Every entry is to be written out word for word.

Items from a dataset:
◆ ◆ ◆ ◆ ◆
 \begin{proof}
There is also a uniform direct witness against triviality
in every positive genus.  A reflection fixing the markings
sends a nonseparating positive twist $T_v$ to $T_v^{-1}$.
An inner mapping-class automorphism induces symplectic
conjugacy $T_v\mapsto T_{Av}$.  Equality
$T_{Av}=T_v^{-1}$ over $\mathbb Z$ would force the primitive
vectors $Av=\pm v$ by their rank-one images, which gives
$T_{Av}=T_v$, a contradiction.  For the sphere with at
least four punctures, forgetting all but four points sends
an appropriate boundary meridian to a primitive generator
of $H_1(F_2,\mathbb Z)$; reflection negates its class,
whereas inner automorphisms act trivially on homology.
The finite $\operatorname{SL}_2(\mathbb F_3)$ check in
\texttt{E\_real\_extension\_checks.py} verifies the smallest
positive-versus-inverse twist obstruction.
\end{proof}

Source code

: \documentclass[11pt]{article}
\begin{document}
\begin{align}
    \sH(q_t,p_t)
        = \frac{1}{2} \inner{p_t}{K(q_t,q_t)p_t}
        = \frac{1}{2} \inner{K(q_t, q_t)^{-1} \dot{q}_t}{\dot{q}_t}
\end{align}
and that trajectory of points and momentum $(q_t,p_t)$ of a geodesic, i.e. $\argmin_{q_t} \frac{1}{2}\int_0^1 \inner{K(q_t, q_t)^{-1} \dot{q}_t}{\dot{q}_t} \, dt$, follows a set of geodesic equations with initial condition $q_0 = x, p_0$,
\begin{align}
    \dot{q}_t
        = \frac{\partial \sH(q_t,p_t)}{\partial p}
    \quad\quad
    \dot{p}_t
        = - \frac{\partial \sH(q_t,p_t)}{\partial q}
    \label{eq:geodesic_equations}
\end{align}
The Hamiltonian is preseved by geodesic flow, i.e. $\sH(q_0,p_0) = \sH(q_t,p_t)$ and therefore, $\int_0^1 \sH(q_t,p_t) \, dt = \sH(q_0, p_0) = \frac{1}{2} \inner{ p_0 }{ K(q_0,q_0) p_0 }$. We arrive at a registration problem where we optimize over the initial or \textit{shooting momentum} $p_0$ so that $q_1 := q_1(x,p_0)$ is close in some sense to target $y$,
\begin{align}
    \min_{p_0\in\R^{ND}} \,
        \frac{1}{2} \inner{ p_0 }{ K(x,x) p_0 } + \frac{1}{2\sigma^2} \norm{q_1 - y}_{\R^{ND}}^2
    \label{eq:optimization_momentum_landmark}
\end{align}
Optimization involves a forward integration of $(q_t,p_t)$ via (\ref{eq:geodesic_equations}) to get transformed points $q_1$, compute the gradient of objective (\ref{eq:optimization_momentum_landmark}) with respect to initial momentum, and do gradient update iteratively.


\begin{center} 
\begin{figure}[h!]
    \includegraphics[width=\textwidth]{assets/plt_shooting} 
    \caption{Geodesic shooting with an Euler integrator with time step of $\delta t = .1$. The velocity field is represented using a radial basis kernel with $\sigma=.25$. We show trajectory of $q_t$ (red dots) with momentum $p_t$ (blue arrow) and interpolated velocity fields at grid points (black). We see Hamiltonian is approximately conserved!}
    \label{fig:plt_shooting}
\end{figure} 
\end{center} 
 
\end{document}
◆ ◆ ◆ ◆ ◆
§ **Exercise output**
 \begin{proof}
There is also a uniform direct witness against triviality
in every positive genus.  A reflection fixing the markings
sends a nonseparating positive twist $T_v$ to $T_v^{-1}$.
An inner mapping-class automorphism induces symplectic
conjugacy $T_v\mapsto T_{Av}$.  Equality
$T_{Av}=T_v^{-1}$ over $\mathbb Z$ would force the primitive
vectors $Av=\pm v$ by their rank-one images, which gives
$T_{Av}=T_v$, a contradiction.  For the sphere with at
least four punctures, forgetting all but four points sends
an appropriate boundary meridian to a primitive generator
of $H_1(F_2,\mathbb Z)$; reflection negates its class,
whereas inner automorphisms act trivially on homology.
The finite $\operatorname{SL}_2(\mathbb F_3)$ check in
\texttt{E\_real\_extension\_checks.py} verifies the smallest
positive-versus-inverse twist obstruction.
\end{proof}

Source code

: \documentclass[11pt]{article}
\begin{document}
\begin{align}
    \sH(q_t,p_t)
        = \frac{1}{2} \inner{p_t}{K(q_t,q_t)p_t}
        = \frac{1}{2} \inner{K(q_t, q_t)^{-1} \dot{q}_t}{\dot{q}_t}
\end{align}
and that trajectory of points and momentum $(q_t,p_t)$ of a geodesic, i.e. $\argmin_{q_t} \frac{1}{2}\int_0^1 \inner{K(q_t, q_t)^{-1} \dot{q}_t}{\dot{q}_t} \, dt$, follows a set of geodesic equations with initial condition $q_0 = x, p_0$,
\begin{align}
    \dot{q}_t
        = \frac{\partial \sH(q_t,p_t)}{\partial p}
    \quad\quad
    \dot{p}_t
        = - \frac{\partial \sH(q_t,p_t)}{\partial q}
    \label{eq:geodesic_equations}
\end{align}
The Hamiltonian is preseved by geodesic flow, i.e. $\sH(q_0,p_0) = \sH(q_t,p_t)$ and therefore, $\int_0^1 \sH(q_t,p_t) \, dt = \sH(q_0, p_0) = \frac{1}{2} \inner{ p_0 }{ K(q_0,q_0) p_0 }$. We arrive at a registration problem where we optimize over the initial or \textit{shooting momentum} $p_0$ so that $q_1 := q_1(x,p_0)$ is close in some sense to target $y$,
\begin{align}
    \min_{p_0\in\R^{ND}} \,
        \frac{1}{2} \inner{ p_0 }{ K(x,x) p_0 } + \frac{1}{2\sigma^2} \norm{q_1 - y}_{\R^{ND}}^2
    \label{eq:optimization_momentum_landmark}
\end{align}
Optimization involves a forward integration of $(q_t,p_t)$ via (\ref{eq:geodesic_equations}) to get transformed points $q_1$, compute the gradient of objective (\ref{eq:optimization_momentum_landmark}) with respect to initial momentum, and do gradient update iteratively.


\begin{center} 
\begin{figure}[h!]
    \includegraphics[width=\textwidth]{assets/plt_shooting} 
    \caption{Geodesic shooting with an Euler integrator with time step of $\delta t = .1$. The velocity field is represented using a radial basis kernel with $\sigma=.25$. We show trajectory of $q_t$ (red dots) with momentum $p_t$ (blue arrow) and interpolated velocity fields at grid points (black). We see Hamiltonian is approximately conserved!}
    \label{fig:plt_shooting}
\end{figure} 
\end{center} 
 
\end{document}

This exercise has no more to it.